SQL Server 2016 is the most advanced and feature-packed release of SQL Server ever. From SQL Server 2005 through SQL Server 2014, there have been some very nice improvements and the product keeps getting better every release. However, SQL Server 2016 doesn’t just bring a new game, it brings a whole new playing field. Here are my top 10 most compelling reasons to upgrade to SQL Server 2016:
- Performance. All things being equal SQL Server 2016 offers an average of 40% better performance over SQL Server 2014. Keep in mind that I am talking about averages. Your mileage may vary, but given several different environments I witnessed anywhere from 10 to 70 percent improvement in database engine performance.

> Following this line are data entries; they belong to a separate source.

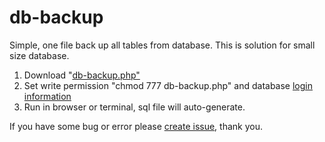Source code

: # db-backup
Simple, one file back up all tables from database. This is solution for small size database.

1. Download "<a href="https://raw.githubusercontent.com/jakubkrizka/db-backup/master/db-backup.php" download>db-backup.php"</a>
2. Set write permission "chmod 777 db-backup.php" and database <a href="https://github.com/jakubkrizka/db-backup/blob/master/db-backup.php#L4">login information</a>
3. Run in browser or terminal, sql file will auto-generate.

If you have some bug or error please <a href="https://github.com/jakubkrizka/db-backup/issues/new">create issue</a>, thank you. 
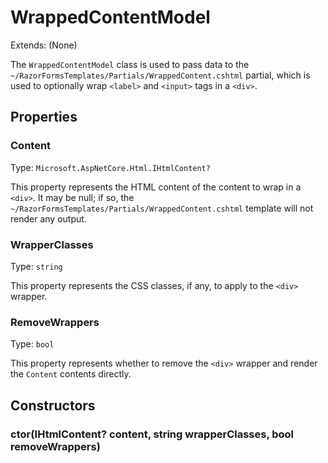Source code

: ﻿# WrappedContentModel
Extends: (None)

The `WrappedContentModel` class is used to pass data to the `~/RazorFormsTemplates/Partials/WrappedContent.cshtml` partial, which is used to optionally wrap `<label>` and `<input>` tags in a `<div>`.

## Properties

### Content
Type: `Microsoft.AspNetCore.Html.IHtmlContent?`

This property represents the HTML content of the content to wrap in a `<div>`. It may be null; if so, the `~/RazorFormsTemplates/Partials/WrappedContent.cshtml` template will not render any output.

### WrapperClasses
Type: `string`

This property represents the CSS classes, if any, to apply to the `<div>` wrapper.

### RemoveWrappers
Type: `bool`

This property represents whether to remove the `<div>` wrapper and render the `Content` contents directly.

## Constructors

### ctor(IHtmlContent? content, string wrapperClasses, bool removeWrappers)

- PolyBase. At this point, we have all heard the buzz phrase “Big Data” and frankly, most of us are tired of hearing it. “Big Data” is really just “Data”. It’s just not the data that we commonly think of as easily accessible for analytics. Instead of nice structured relational data that is easy to query and analyze, it is messy unstructured and semi-structured data like web logs, twitter feeds and other miscellaneous data feeds. However, there is a great deal of useful data we can gather and analyze in such semi and un-structured data sources. The data analysis industry has been hard at work developing a system where that analysis is possible and there have been a number of breakthroughs. Probably the most significant is Hadoop. I won’t go in to Hadoop here, but the significant factor is that Hadoop enables to store a very large amount of loosely structured data in the Hadoop Distributed File System (HDFS) and use some very cool new tools to dig through and analyze that data. What Hadoop doesn’t allow us to do is naturally join that data with structured relational data to gain additional insights from joining structured and loosely structured data. This is the part of the story where PolyBase emerges.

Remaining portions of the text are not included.